— What you should do —
The answer must be an exact transcription of the lines below from the first through the one containing "de programação linear.", with the pictures left out; please add nothing else.

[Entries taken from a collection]
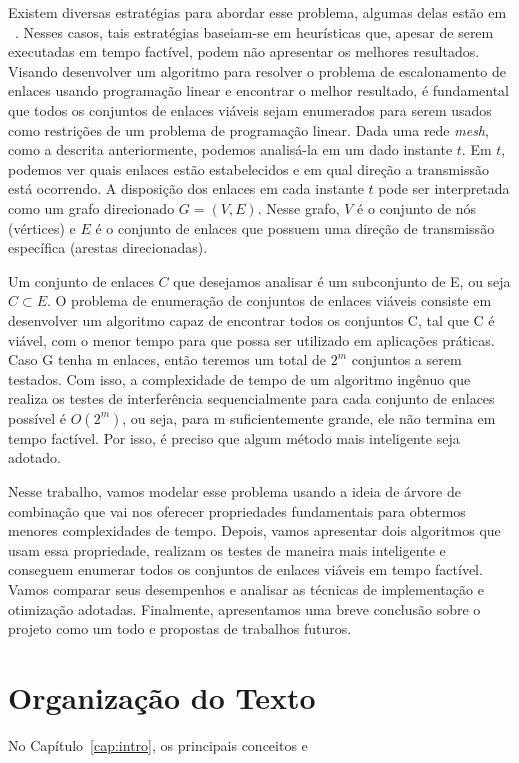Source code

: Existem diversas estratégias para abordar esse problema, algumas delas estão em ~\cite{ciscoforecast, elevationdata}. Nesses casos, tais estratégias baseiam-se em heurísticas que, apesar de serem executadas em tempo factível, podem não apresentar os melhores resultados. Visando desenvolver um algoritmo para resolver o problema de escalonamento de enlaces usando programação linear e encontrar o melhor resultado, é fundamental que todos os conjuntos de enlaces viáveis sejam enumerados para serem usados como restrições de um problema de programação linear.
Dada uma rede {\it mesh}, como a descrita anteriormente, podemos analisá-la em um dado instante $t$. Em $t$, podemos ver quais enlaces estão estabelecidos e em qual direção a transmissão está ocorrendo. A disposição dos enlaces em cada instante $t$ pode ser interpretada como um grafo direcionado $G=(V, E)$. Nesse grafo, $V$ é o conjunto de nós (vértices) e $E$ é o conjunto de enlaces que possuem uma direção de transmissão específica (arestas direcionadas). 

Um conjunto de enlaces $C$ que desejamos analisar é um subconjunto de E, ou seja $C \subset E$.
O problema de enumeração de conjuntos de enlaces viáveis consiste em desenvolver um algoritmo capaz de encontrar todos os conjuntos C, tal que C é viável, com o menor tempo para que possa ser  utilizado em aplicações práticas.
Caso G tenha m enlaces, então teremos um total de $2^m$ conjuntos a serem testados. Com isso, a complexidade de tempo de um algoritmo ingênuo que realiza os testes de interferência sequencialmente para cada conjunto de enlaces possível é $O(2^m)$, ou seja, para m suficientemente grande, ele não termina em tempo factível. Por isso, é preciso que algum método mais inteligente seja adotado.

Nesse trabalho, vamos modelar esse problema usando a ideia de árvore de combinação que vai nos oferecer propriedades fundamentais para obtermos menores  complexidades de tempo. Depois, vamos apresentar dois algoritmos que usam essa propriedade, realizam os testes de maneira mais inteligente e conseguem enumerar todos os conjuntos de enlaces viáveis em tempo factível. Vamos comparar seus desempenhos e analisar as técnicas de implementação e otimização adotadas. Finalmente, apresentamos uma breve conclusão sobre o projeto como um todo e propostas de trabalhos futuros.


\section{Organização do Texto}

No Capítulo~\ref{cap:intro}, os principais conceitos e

— Completed task —
Source code

: Existem diversas estratégias para abordar esse problema, algumas delas estão em ~\cite{ciscoforecast, elevationdata}. Nesses casos, tais estratégias baseiam-se em heurísticas que, apesar de serem executadas em tempo factível, podem não apresentar os melhores resultados. Visando desenvolver um algoritmo para resolver o problema de escalonamento de enlaces usando programação linear e encontrar o melhor resultado, é fundamental que todos os conjuntos de enlaces viáveis sejam enumerados para serem usados como restrições de um problema de programação linear.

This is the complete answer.